Accidental recycling in Malawi
By Travis Lupick
Give Isaac Stone 500 kwacha, a tire, and two hours, and he’ll hand you back a pair of sandals.
At just 21, Stone has already been making footwear for nearly a decade. Born and raised in Blantyre, a city of some 732,000 people (2008), Stone didn’t always have to compete for kwacha in the market. He once went to school and had a mother and father who looked after him. But his mother passed away and his father disappeared. And so, when he was 12, Stone was forced to drop out of school and fend for himself.
Born street smart, he quickly realized that his best bet for survival was to learn a trade – to the carving knife it was.

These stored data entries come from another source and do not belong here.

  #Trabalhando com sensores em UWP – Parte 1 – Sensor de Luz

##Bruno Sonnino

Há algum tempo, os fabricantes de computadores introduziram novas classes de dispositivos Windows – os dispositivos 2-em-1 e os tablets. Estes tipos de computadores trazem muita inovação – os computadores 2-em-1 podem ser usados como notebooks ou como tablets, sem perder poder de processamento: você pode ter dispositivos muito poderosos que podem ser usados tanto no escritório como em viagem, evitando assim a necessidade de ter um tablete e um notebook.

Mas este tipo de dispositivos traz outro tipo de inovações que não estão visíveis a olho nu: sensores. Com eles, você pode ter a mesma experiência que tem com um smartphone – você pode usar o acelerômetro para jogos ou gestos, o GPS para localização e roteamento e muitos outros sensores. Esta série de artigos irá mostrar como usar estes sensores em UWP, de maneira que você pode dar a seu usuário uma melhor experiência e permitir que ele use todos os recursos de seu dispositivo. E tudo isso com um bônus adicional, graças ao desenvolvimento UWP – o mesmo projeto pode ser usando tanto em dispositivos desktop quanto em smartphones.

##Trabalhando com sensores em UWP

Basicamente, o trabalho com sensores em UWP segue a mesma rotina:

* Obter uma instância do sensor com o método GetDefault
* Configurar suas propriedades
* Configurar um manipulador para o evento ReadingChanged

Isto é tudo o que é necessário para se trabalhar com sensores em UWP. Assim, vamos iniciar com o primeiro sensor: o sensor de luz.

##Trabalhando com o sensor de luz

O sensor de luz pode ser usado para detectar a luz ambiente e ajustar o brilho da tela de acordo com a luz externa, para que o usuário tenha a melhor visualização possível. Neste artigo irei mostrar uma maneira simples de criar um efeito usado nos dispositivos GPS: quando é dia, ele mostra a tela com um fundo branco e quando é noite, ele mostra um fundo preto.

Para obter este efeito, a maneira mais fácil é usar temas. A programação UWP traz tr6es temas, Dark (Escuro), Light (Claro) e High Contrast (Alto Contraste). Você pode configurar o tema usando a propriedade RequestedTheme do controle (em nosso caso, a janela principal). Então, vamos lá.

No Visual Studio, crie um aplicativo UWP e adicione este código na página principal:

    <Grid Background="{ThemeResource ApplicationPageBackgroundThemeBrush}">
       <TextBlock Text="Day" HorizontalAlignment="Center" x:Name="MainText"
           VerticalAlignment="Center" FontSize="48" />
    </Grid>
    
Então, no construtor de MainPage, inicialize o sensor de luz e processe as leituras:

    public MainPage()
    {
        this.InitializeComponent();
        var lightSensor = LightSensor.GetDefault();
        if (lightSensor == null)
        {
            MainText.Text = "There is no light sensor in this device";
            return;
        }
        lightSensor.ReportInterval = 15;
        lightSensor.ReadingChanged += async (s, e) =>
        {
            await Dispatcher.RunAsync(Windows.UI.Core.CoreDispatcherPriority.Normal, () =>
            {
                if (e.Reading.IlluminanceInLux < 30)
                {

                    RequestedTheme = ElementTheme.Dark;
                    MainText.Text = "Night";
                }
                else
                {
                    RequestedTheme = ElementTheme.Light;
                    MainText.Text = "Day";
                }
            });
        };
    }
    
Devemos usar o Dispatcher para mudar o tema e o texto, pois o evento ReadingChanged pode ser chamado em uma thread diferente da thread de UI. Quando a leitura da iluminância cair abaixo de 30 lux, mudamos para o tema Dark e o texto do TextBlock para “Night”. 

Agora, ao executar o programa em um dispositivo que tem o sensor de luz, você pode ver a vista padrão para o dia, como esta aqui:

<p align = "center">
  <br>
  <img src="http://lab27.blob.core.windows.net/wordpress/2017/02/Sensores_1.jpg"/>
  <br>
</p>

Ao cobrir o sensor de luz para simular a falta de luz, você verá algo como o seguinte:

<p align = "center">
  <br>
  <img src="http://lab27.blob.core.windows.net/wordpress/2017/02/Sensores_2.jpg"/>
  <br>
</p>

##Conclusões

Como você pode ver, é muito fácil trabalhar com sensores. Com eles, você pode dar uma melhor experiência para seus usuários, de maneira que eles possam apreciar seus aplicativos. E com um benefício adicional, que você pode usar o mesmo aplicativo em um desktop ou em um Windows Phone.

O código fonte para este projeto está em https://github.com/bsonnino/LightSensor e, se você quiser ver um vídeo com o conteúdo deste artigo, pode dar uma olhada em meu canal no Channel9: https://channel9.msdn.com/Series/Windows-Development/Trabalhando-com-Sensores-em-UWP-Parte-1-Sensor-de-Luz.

I chatted with Stone as he made his day’s first pair of shoes.
His morning starts at 7, when he catches a minibus out to Limbe –a trade hub on the outskirts of Blantyre – where he can pick up a used car tire for 250 MWK (about $1.60 CAD).
Stone then travels back to central Blantyre where, from 9 to 5, he can be found working behind a makeshift wooden stall, cutting away at rubber.
”I like working with my hands,” he told me. “It brings me money for food. Just enough for a place to stay.”
Stone doesn’t know it, but his small sandal business is part of something very big: Malawi’s efforts to meet the United Nation’s Millennium Development Goals.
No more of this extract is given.